■ **SUPPLIED MATERIAL**
╭──
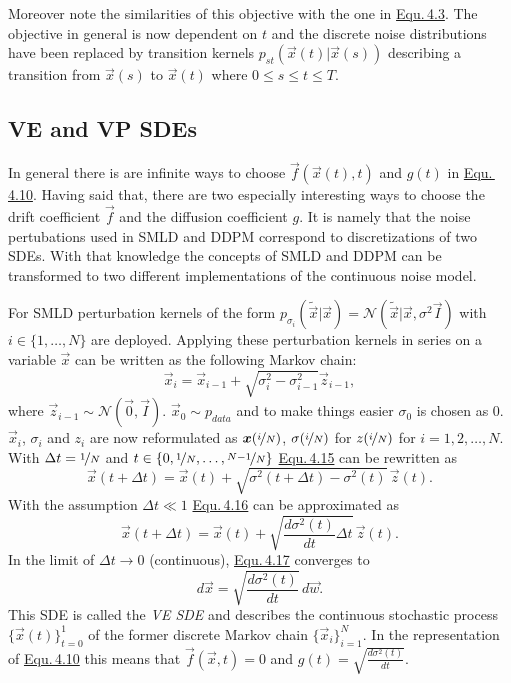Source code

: Moreover note the similarities of this objective with the one in \hyperref[equ:4.3]{Equ.\,4.3}. The objective in general is now dependent on $t$ and the discrete noise distributions have been replaced by transition kernels $p_{st}(\vec{x}(t)|\vec{x}(s))$ describing a transition from $\vec{x}(s)$ to $\vec{x}(t)$ where $0\leq s \leq t \leq T$.
\subsection{VE and VP SDEs} \label{sec:4.4.4}
In general there is are infinite ways to choose $\vec{f}(\vec{x}(t),t)$ and $g(t)$ in \hyperref[equ:4.10]{Equ.\,4.10}. Having said that, there are two especially interesting ways to choose the drift coefficient $\vec{f}$ and the diffusion coefficient $g$. It is namely that the noise pertubations used in SMLD and DDPM correspond to discretizations of two SDEs. With that knowledge the concepts of SMLD and DDPM can be transformed to two different implementations of the continuous noise model.

For SMLD perturbation kernels of the form $p_{\sigma_i}(\tilde{\vec{x}}|\vec{x})=\mathcal{N}(\tilde{\vec{x}}|\vec{x},\sigma^2\vec{I})$ with $i\in\{1,\dots,N\}$ are deployed. Applying these perturbation kernels in series on a variable $\vec{x}$ can be written as the following Markov chain:
%
\begin{equation} \label{equ:4.15}
    \vec{x}_i=\vec{x}_{i-1}+\sqrt{\sigma_i^2-\sigma_{i-1}^2}\vec{z}_{i-1},
\end{equation}
%
where $\vec{z}_{i-1}\sim\mathcal{N}(\vec{0},\vec{I})$. $\vec{x}_0\sim p_{data}$ and to make things easier $\sigma_0$ is chosen as $0$. $\vec{x}_i$, $\sigma_i$ and $z_i$ are now reformulated as $\vec{x}(\nicefrac{i}{N})$, $\sigma(\nicefrac{i}{N})$ for $z(\nicefrac{i}{N})$ for $i=1,2,\dots,N$. With $\Delta t=\nicefrac{1}{N}$ and $t\in\{0,\nicefrac{1}{N},\dots,\nicefrac{N-1}{N}\}$ \hyperref[equ:4.15]{Equ.\,4.15} can be rewritten as
%
\begin{equation} \label{equ:4.16}
    \vec{x}(t+\Delta t)=\vec{x}(t)+\sqrt{\sigma^2(t+\Delta t)-\sigma^2(t)}\,\vec{z}(t).
\end{equation}
%
With the assumption $\Delta t \ll 1$ \hyperref[equ:4.16]{Equ.\,4.16} can be approximated as 
%
\begin{equation} \label{equ:4.17}
    \vec{x}(t+\Delta t)=\vec{x}(t)+\sqrt{\frac{d\sigma^2(t)}{dt}\Delta t}\,\vec{z}(t).
\end{equation}
%
In the limit of $\Delta t\rightarrow 0$ (continuous), \hyperref[equ:4.17]{Equ.\,4.17} converges to 
%
\begin{equation} \label{equ:4.18}
    d\vec{x}=\sqrt{\frac{d\sigma^2(t)}{dt}}\,d\vec{w}.
\end{equation}
%
This SDE is called the \textit{VE SDE} and describes the continuous stochastic process $\{\vec{x}(t)\}_{t=0}^1$ of the former discrete Markov chain $\{\vec{x}_i\}_{i=1}^N$. In the representation of \hyperref[equ:4.10]{Equ.\,4.10} this means that $\vec{f}(\vec{x},t)=0$ and $g(t)=\sqrt{\frac{d\sigma^2(t)}{dt}}$.

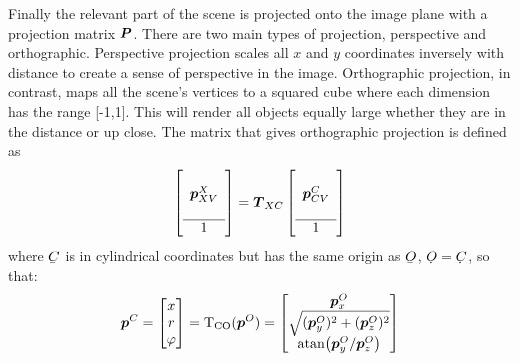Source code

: Finally the relevant part of the scene is projected onto the image plane with a projection matrix $\P$. There are two main types of projection, perspective and orthographic. Perspective projection scales all $x$ and $y$ coordinates inversely with distance to create a sense of perspective in the image. Orthographic projection, in contrast, maps all the scene's vertices to a squared cube where each dimension has the range [-1,1]. This will render all objects equally large whether they are in the distance or up close. The matrix that gives orthographic projection is defined as
%
\begin{align}
\left[\begin{array}{c}
\\\dvec{p}_{XV}^{X}\\\\\hline 1
\end{array}\right]
= \mat{T}_{XC}
\left[\begin{array}{c}
\\\dvec{p}_{CV}^{C}\\\\\hline 1
\end{array}\right]
\end{align}
%
where $\ubar{C}$ is in cylindrical coordinates but has the same origin as $\ubar{O}$, $\udot{O} = \udot{C}$, so that:
%
\begin{align}\label{eq_cart2cyl}
\dvec{p}^C
= \bmat{x\\r\\\varphi}
= \mathrm{T_{CO}}(\dvec{p}^O)
= \bmat{\dvec{p}_x^O\\
\sqrt{(\dvec{p}_y^O)^2 + (\dvec{p}_z^O)^2}\\
\text{atan}\big(\dvec{p}_y^O / \dvec{p}_z^O\big)
}
\end{align}
%


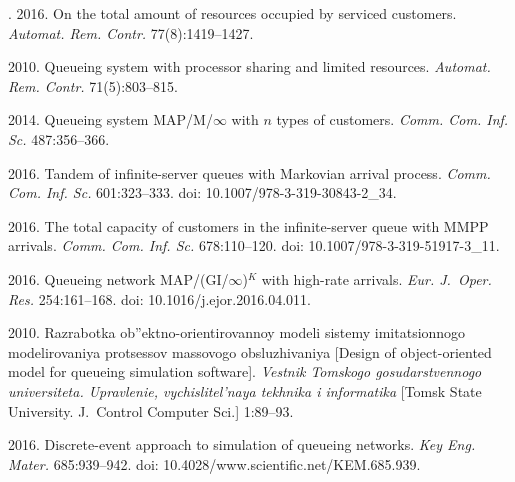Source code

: \begin{multicols}{2}
{{\begin{thebibliography}{99}
. 2016. 
On the total amount of resources occupied by serviced customers. 
\textit{Automat. Rem. Contr.} 77(8):1419--1427.



 2010. 
Queueing system with processor sharing and limited resources. 
\textit{Automat. Rem. Contr.} 71(5):803--815.

 2014. 
Queueing system MAP/M/$\infty$ with $n$ types of customers. 
\textit{Comm. Com. Inf. Sc.} 487:356--366.

 2016. 
Tandem of infinite-server queues with Markovian arrival process. 
\textit{Comm. Com. Inf. Sc.} 601:323--333. 
doi: 10.1007/978-3-319-30843-2\_34.

  2016. 
The total capacity of customers in the infinite-server queue with MMPP arrivals. 
\textit{Comm. Com. Inf. Sc.} 678:110--120. 
doi: 10.1007/978-3-319-51917-3\_11.
    


 2016. Queueing network MAP/(GI/$\infty$)$^K$ 
with high-rate arrivals. \textit{Eur. J.~Oper. Res.} 254:161--168. 
doi: 10.1016/j.ejor.2016.04.011.





 2010. 
Razrabotka ob''ektno-orientirovannoy modeli sistemy imitatsionnogo modelirovaniya 
protsessov massovogo obsluzhivaniya 
[Design of object-oriented model for queueing simulation software]. 
\textit{Vestnik Tomskogo gosudarstvennogo universiteta. Upravlenie, 
vychislitel'naya tekhnika i informatika} 
[Tomsk State University. J.~Control Computer Sci.] 1:89--93.

 2016. 
Discrete-event approach to simulation of queueing networks. 
\textit{Key Eng. Mater.} 685:939--942. 
doi: 10.4028/www.scientific.net/KEM.685.939.

    
\end{thebibliography} }
 }

\end{multicols}

\vspace*{-6pt}

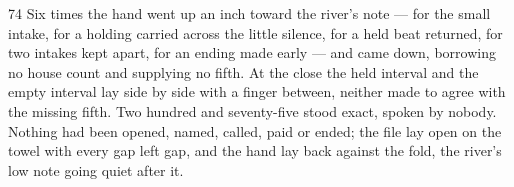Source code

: \begin{CRchronicle}{74}
Six times the hand went up an inch toward the river’s note --- for the small intake, for a holding carried across the little silence, for a held beat returned, for two intakes kept apart, for an ending made early --- and came down, borrowing no house count and supplying no fifth. At the close the held interval and the empty interval lay side by side with a finger between, neither made to agree with the missing fifth. Two hundred and seventy-five stood exact, spoken by nobody. Nothing had been opened, named, called, paid or ended; the file lay open on the towel with every gap left gap, and the hand lay back against the fold, the river’s low note going quiet after it.
\end{CRchronicle}
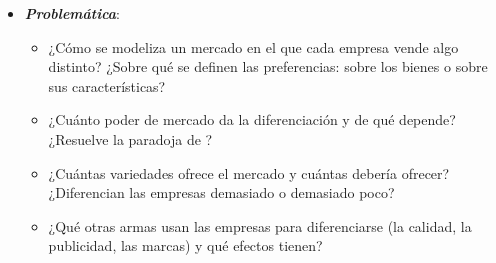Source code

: \documentclass[11pt]{article}
\begin{document}
\begin{itemize}
\begin{itemize}
\begin{itemize}
\begin{itemize}
    \end{itemize}
  \item Un modelo de diferenciación con toda la generalidad posible, en el que cada producto fuera distinto de todos los demás y cada consumidor tuviera sus propios gustos, sería inmanejable. Como advirtió , «un modelo que tomara en cuenta toda la diversidad de la realidad sería tan poco útil como un mapa a escala de uno a uno»\nocite{Robinson1962Essays}.\footnote{En el original: «A model which took account of all the variegation of reality would be of no more use than a map at the scale of one to one».} Por eso cada enfoque elige supuestos simplificadores fuertes: un consumidor representativo y simétrico en el de no direcciones; una sola característica y gustos uniformemente repartidos en el de direcciones.
  \end{itemize}
  \end{itemize}

\item \textbf{\emph{Problemática}}:
  \begin{itemize}
  \item ¿Cómo se modeliza un mercado en el que cada empresa vende algo distinto? ¿Sobre qué se definen las preferencias: sobre los bienes o sobre sus características?
  \item ¿Cuánto poder de mercado da la diferenciación y de qué depende? ¿Resuelve la paradoja de ?
  \item ¿Cuántas variedades ofrece el mercado y cuántas debería ofrecer? ¿Diferencian las empresas demasiado o demasiado poco?
  \item ¿Qué otras armas usan las empresas para diferenciarse (la calidad, la publicidad, las marcas) y qué efectos tienen?
  \end{itemize}


\end{itemize}
\end{document}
╰──
■ **YOUR OBJECTIVE**
Precisely the lines between those holding "Tandem of infinite-server" and "The total capacity", inclusive, are to be reproduced from the listing above, with nothing added.

■ **EXERCISE ANSWER**
Tandem of infinite-server queues with Markovian arrival process. 
\textit{Comm. Com. Inf. Sc.} 601:323--333. 
doi: 10.1007/978-3-319-30843-2\_34.

  2016. 
The total capacity of customers in the infinite-server queue with MMPP arrivals. 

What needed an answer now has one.